-- Aim of the exercise --
Tell me, please, how many lines in the records below include the word "label". Give no more than the number.

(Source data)
================================

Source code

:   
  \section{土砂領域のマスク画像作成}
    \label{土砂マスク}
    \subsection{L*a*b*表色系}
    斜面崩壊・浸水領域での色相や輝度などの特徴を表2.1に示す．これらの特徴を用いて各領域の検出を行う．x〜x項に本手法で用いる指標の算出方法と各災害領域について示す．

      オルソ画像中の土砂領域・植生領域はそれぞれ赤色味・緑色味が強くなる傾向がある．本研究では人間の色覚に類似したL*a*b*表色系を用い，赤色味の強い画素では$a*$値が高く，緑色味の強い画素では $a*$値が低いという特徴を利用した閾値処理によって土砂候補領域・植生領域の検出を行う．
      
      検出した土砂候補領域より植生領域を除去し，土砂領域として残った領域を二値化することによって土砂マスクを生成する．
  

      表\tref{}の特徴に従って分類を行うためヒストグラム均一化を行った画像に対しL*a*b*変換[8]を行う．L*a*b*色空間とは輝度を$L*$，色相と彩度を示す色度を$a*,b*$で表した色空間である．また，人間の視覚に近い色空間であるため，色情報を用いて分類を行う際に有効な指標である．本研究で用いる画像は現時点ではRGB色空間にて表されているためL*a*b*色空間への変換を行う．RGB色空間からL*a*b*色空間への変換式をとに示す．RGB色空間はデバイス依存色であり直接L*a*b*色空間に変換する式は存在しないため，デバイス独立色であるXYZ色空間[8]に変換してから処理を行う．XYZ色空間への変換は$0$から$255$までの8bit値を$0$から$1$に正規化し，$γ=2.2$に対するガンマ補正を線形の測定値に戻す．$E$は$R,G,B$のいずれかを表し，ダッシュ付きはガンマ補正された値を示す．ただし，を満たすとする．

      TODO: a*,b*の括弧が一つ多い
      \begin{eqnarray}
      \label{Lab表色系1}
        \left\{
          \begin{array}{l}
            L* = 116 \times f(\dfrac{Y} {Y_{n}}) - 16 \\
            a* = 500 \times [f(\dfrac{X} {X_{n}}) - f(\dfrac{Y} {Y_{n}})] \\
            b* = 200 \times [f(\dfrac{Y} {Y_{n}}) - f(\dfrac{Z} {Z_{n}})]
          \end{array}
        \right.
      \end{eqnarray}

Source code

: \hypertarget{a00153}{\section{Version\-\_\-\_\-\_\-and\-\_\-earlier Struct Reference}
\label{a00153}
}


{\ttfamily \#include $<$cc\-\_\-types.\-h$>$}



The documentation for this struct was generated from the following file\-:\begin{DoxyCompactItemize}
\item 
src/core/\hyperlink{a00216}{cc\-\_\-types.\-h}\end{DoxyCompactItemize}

================================

-- Response to the exercise --
3